安倍氏は財務省の文書改竄が発覚した頃の平成30年3月9日には、筆者にこう話していた。
「この件は早く片付ける。財務省に全部出させる。どの道、中身はたいしたことないんだから」
その2日後の11日には、こうも説明した。
「財務省は、佐川宣寿理財局長の答弁と整合性を疑われるところを落としている。平沼赳夫、鳩山邦夫、鴻池祥肇、中山成彬各氏らの働きかけの部分も全部落としている。ただ、全部本筋に関わりがない」
財務省は安倍氏への忖度ではなく、佐川氏が国会で事実と異なる答弁をした部分との整合性を取るため文書を改竄したのだった。
一方、加計問題に一気に火が付いたのは朝日新聞が平成29年5月17日の朝刊1面トップ記事で「新学部『総理の意向』」「文科省に記録文書」と書いた文科省の「文書問題」がきっかけだった。
だが、その「大臣ご確認事項に対する内閣府の回答」と題した文書は、文科省が約3カ月後に発表した同様の文書をみると、朝日の記事にはない次の一文が明記されていた。
「『国家戦略特区諮問会議決定』という形にすれば、総理が議長なので、総理からの指示に見えるのではないか」
安倍氏の指示だということにして取り繕っておけばどうかという話であり、逆にそんな指示などなかったことを示している。

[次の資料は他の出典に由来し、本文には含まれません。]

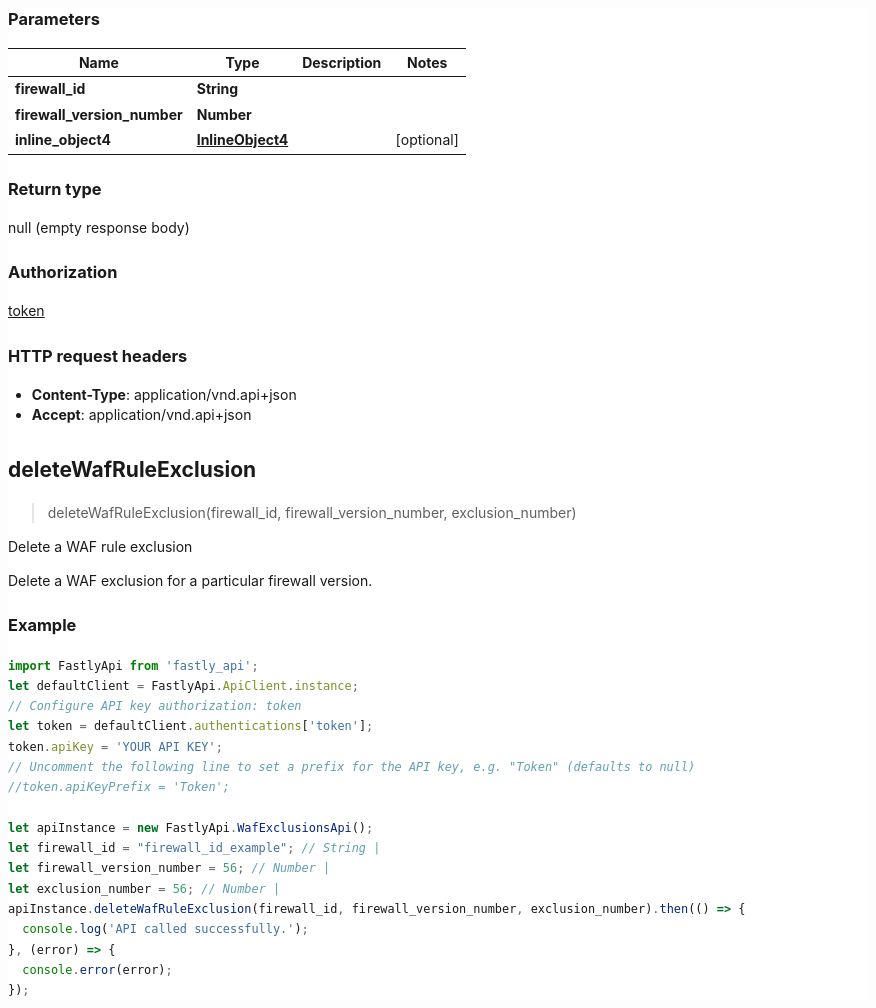 ### Parameters


Name | Type | Description  | Notes
------------- | ------------- | ------------- | -------------
 **firewall_id** | **String**|  | 
 **firewall_version_number** | **Number**|  | 
 **inline_object4** | [**InlineObject4**](InlineObject4.md)|  | [optional] 

### Return type

null (empty response body)

### Authorization

[token](../README.md#token)

### HTTP request headers

- **Content-Type**: application/vnd.api+json
- **Accept**: application/vnd.api+json


## deleteWafRuleExclusion

> deleteWafRuleExclusion(firewall_id, firewall_version_number, exclusion_number)

Delete a WAF rule exclusion

Delete a WAF exclusion for a particular firewall version.

### Example

```javascript
import FastlyApi from 'fastly_api';
let defaultClient = FastlyApi.ApiClient.instance;
// Configure API key authorization: token
let token = defaultClient.authentications['token'];
token.apiKey = 'YOUR API KEY';
// Uncomment the following line to set a prefix for the API key, e.g. "Token" (defaults to null)
//token.apiKeyPrefix = 'Token';

let apiInstance = new FastlyApi.WafExclusionsApi();
let firewall_id = "firewall_id_example"; // String | 
let firewall_version_number = 56; // Number | 
let exclusion_number = 56; // Number | 
apiInstance.deleteWafRuleExclusion(firewall_id, firewall_version_number, exclusion_number).then(() => {
  console.log('API called successfully.');
}, (error) => {
  console.error(error);
});

```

結局、行政文書だ公文書だといっても、省内の都合で改竄されることもあれば、政敵を倒すために一部を切り取ったり隠したりして利用されることもある。そもそも財務省の文書は、「安倍」を「安部」と誤記すらしていた。
役所が作った文書なのだからと絶対視し、無謬であるかのように取り扱うのは錯誤であり、勘違いも甚だしい。
◇
これが所謂行政文書の実態でしょう。そしてその文書は反政権や閣僚の意を持つ人物によって書き換えられるか切り落とされる、または省益の都合でゆがめられるかしているのです。
それをすべて正しいという前提で、反政権や閣僚側が利用する構図が見て取れます。「モリカケ」は朝日新聞、「放送法文書」は小西参議院議員がそれを反安部、反高市に利用したのです。何とも薄汚い手口でしょう。朝日の購読数凋落、立憲民主の支持率低迷は、国民がそうした姿勢を見透かしている結果だと思いますね。